> **Goal of the exercise**
Every entry should be returned exactly. Omit none of them.

--- Given records ---

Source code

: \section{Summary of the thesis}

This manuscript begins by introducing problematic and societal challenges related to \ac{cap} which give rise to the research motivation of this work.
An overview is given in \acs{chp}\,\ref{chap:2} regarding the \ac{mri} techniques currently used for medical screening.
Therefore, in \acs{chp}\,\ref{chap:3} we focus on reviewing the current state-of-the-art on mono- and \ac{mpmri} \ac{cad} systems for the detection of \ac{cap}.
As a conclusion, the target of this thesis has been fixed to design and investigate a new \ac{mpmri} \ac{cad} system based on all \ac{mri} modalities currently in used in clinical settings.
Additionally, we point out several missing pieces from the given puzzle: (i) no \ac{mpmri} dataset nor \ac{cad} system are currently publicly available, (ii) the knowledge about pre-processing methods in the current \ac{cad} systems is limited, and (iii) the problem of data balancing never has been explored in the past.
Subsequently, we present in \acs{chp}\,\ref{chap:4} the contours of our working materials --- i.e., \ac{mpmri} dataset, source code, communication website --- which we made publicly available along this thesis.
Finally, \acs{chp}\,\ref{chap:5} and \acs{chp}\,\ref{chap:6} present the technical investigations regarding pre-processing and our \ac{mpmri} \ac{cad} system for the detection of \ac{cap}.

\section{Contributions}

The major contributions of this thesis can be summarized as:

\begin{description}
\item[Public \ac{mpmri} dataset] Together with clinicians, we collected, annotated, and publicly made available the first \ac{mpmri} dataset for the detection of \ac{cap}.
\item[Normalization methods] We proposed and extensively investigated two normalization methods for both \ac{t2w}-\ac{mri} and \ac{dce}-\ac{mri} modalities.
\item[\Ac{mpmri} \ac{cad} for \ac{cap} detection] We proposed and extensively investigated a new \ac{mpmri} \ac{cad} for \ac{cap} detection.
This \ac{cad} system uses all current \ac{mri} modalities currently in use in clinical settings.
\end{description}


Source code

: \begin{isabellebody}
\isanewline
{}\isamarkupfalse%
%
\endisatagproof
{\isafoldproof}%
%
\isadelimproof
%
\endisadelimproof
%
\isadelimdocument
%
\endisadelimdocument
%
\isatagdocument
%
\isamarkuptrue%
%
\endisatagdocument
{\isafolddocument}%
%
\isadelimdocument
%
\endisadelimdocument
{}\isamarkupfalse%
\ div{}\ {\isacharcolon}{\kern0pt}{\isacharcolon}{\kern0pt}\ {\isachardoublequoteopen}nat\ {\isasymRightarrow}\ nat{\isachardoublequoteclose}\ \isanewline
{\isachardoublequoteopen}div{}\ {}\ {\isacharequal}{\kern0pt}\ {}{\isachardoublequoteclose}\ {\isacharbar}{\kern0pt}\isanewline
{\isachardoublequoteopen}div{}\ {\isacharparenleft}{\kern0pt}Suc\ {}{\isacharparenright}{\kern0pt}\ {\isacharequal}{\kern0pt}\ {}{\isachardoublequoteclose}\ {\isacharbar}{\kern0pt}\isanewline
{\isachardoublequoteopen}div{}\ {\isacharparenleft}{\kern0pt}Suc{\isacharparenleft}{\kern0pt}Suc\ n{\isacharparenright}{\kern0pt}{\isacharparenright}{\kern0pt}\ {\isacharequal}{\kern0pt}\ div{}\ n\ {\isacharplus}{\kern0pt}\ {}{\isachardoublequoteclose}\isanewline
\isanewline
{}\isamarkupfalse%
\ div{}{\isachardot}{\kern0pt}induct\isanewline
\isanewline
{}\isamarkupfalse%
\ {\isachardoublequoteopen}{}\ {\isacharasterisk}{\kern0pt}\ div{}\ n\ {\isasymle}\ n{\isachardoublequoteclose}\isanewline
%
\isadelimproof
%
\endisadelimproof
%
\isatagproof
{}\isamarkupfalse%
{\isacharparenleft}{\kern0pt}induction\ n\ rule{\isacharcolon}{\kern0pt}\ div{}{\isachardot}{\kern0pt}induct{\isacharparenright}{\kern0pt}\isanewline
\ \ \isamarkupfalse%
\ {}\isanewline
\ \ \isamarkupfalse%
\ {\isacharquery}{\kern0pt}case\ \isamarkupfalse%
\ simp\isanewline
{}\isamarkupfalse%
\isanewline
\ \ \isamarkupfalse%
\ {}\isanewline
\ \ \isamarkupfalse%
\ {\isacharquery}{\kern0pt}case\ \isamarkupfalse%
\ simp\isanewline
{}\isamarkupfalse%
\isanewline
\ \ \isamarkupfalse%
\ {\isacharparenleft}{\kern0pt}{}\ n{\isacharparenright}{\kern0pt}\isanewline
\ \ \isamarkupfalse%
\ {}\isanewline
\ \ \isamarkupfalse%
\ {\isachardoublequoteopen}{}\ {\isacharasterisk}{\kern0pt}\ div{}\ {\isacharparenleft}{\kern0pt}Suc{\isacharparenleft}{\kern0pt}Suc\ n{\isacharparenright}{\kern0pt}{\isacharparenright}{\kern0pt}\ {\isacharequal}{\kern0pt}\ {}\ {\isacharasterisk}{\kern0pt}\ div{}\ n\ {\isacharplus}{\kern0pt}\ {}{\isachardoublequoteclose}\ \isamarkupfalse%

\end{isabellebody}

---

> **Answer below**
Source code

: \section{Summary of the thesis}

This manuscript begins by introducing problematic and societal challenges related to \ac{cap} which give rise to the research motivation of this work.
An overview is given in \acs{chp}\,\ref{chap:2} regarding the \ac{mri} techniques currently used for medical screening.
Therefore, in \acs{chp}\,\ref{chap:3} we focus on reviewing the current state-of-the-art on mono- and \ac{mpmri} \ac{cad} systems for the detection of \ac{cap}.
As a conclusion, the target of this thesis has been fixed to design and investigate a new \ac{mpmri} \ac{cad} system based on all \ac{mri} modalities currently in used in clinical settings.
Additionally, we point out several missing pieces from the given puzzle: (i) no \ac{mpmri} dataset nor \ac{cad} system are currently publicly available, (ii) the knowledge about pre-processing methods in the current \ac{cad} systems is limited, and (iii) the problem of data balancing never has been explored in the past.
Subsequently, we present in \acs{chp}\,\ref{chap:4} the contours of our working materials --- i.e., \ac{mpmri} dataset, source code, communication website --- which we made publicly available along this thesis.
Finally, \acs{chp}\,\ref{chap:5} and \acs{chp}\,\ref{chap:6} present the technical investigations regarding pre-processing and our \ac{mpmri} \ac{cad} system for the detection of \ac{cap}.

\section{Contributions}

The major contributions of this thesis can be summarized as:

\begin{description}
\item[Public \ac{mpmri} dataset] Together with clinicians, we collected, annotated, and publicly made available the first \ac{mpmri} dataset for the detection of \ac{cap}.
\item[Normalization methods] We proposed and extensively investigated two normalization methods for both \ac{t2w}-\ac{mri} and \ac{dce}-\ac{mri} modalities.
\item[\Ac{mpmri} \ac{cad} for \ac{cap} detection] We proposed and extensively investigated a new \ac{mpmri} \ac{cad} for \ac{cap} detection.
This \ac{cad} system uses all current \ac{mri} modalities currently in use in clinical settings.
\end{description}


Source code

: \begin{isabellebody}
\isanewline
{}\isamarkupfalse%
%
\endisatagproof
{\isafoldproof}%
%
\isadelimproof
%
\endisadelimproof
%
\isadelimdocument
%
\endisadelimdocument
%
\isatagdocument
%
\isamarkuptrue%
%
\endisatagdocument
{\isafolddocument}%
%
\isadelimdocument
%
\endisadelimdocument
{}\isamarkupfalse%
\ div{}\ {\isacharcolon}{\kern0pt}{\isacharcolon}{\kern0pt}\ {\isachardoublequoteopen}nat\ {\isasymRightarrow}\ nat{\isachardoublequoteclose}\ \isanewline
{\isachardoublequoteopen}div{}\ {}\ {\isacharequal}{\kern0pt}\ {}{\isachardoublequoteclose}\ {\isacharbar}{\kern0pt}\isanewline
{\isachardoublequoteopen}div{}\ {\isacharparenleft}{\kern0pt}Suc\ {}{\isacharparenright}{\kern0pt}\ {\isacharequal}{\kern0pt}\ {}{\isachardoublequoteclose}\ {\isacharbar}{\kern0pt}\isanewline
{\isachardoublequoteopen}div{}\ {\isacharparenleft}{\kern0pt}Suc{\isacharparenleft}{\kern0pt}Suc\ n{\isacharparenright}{\kern0pt}{\isacharparenright}{\kern0pt}\ {\isacharequal}{\kern0pt}\ div{}\ n\ {\isacharplus}{\kern0pt}\ {}{\isachardoublequoteclose}\isanewline
\isanewline
{}\isamarkupfalse%
\ div{}{\isachardot}{\kern0pt}induct\isanewline
\isanewline
{}\isamarkupfalse%
\ {\isachardoublequoteopen}{}\ {\isacharasterisk}{\kern0pt}\ div{}\ n\ {\isasymle}\ n{\isachardoublequoteclose}\isanewline
%
\isadelimproof
%
\endisadelimproof
%
\isatagproof
{}\isamarkupfalse%
{\isacharparenleft}{\kern0pt}induction\ n\ rule{\isacharcolon}{\kern0pt}\ div{}{\isachardot}{\kern0pt}induct{\isacharparenright}{\kern0pt}\isanewline
\ \ \isamarkupfalse%
\ {}\isanewline
\ \ \isamarkupfalse%
\ {\isacharquery}{\kern0pt}case\ \isamarkupfalse%
\ simp\isanewline
{}\isamarkupfalse%
\isanewline
\ \ \isamarkupfalse%
\ {}\isanewline
\ \ \isamarkupfalse%
\ {\isacharquery}{\kern0pt}case\ \isamarkupfalse%
\ simp\isanewline
{}\isamarkupfalse%
\isanewline
\ \ \isamarkupfalse%
\ {\isacharparenleft}{\kern0pt}{}\ n{\isacharparenright}{\kern0pt}\isanewline
\ \ \isamarkupfalse%
\ {}\isanewline
\ \ \isamarkupfalse%
\ {\isachardoublequoteopen}{}\ {\isacharasterisk}{\kern0pt}\ div{}\ {\isacharparenleft}{\kern0pt}Suc{\isacharparenleft}{\kern0pt}Suc\ n{\isacharparenright}{\kern0pt}{\isacharparenright}{\kern0pt}\ {\isacharequal}{\kern0pt}\ {}\ {\isacharasterisk}{\kern0pt}\ div{}\ n\ {\isacharplus}{\kern0pt}\ {}{\isachardoublequoteclose}\ \isamarkupfalse%

\end{isabellebody}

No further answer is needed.